◆ What is needed ◆
After finding the line that includes "and implemented ✅" in the records below, transcribe it and each line after it through the last, exactly, and add nothing.

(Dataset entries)
***

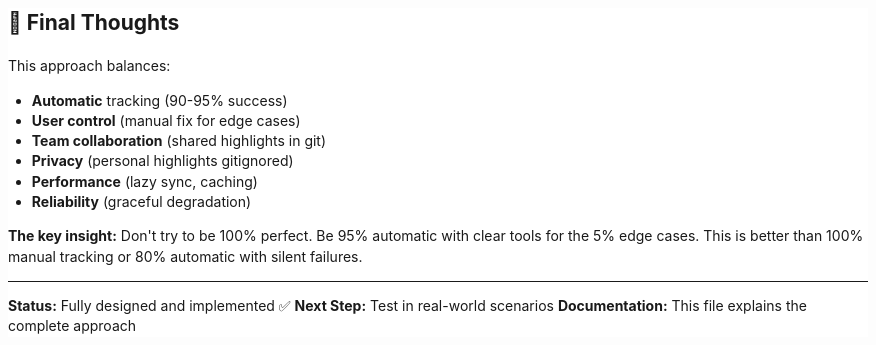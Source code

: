 ## 💭 Final Thoughts

This approach balances:
- **Automatic** tracking (90-95% success)
- **User control** (manual fix for edge cases)
- **Team collaboration** (shared highlights in git)
- **Privacy** (personal highlights gitignored)
- **Performance** (lazy sync, caching)
- **Reliability** (graceful degradation)

**The key insight:** Don't try to be 100% perfect. Be 95% automatic with clear tools for the 5% edge cases. This is better than 100% manual tracking or 80% automatic with silent failures.

---

**Status:** Fully designed and implemented ✅
**Next Step:** Test in real-world scenarios
**Documentation:** This file explains the complete approach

***

◆ Reply ◆
**Status:** Fully designed and implemented ✅
**Next Step:** Test in real-world scenarios
**Documentation:** This file explains the complete approach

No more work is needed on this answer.